Dataset items:
- - -

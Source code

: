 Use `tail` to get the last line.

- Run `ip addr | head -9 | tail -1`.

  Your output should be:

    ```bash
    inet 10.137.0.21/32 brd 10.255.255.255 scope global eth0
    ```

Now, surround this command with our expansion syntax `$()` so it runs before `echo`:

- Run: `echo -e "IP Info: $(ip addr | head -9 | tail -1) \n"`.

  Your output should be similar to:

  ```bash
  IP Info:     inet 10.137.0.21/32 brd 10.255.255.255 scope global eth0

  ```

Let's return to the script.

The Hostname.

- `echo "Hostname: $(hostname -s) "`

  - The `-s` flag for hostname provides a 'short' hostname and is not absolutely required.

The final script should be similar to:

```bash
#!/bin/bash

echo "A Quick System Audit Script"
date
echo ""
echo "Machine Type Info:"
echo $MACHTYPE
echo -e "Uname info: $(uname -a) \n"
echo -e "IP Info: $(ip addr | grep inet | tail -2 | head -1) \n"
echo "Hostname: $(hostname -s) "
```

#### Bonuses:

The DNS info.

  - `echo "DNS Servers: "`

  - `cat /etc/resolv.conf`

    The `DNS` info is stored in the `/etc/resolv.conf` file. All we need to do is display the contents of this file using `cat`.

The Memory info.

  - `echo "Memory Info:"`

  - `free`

- - -

Task prompt: Go through the data and show every line where "should" occurs.

Task output:
  Your output should be:
  Your output should be similar to:
The final script should be similar to:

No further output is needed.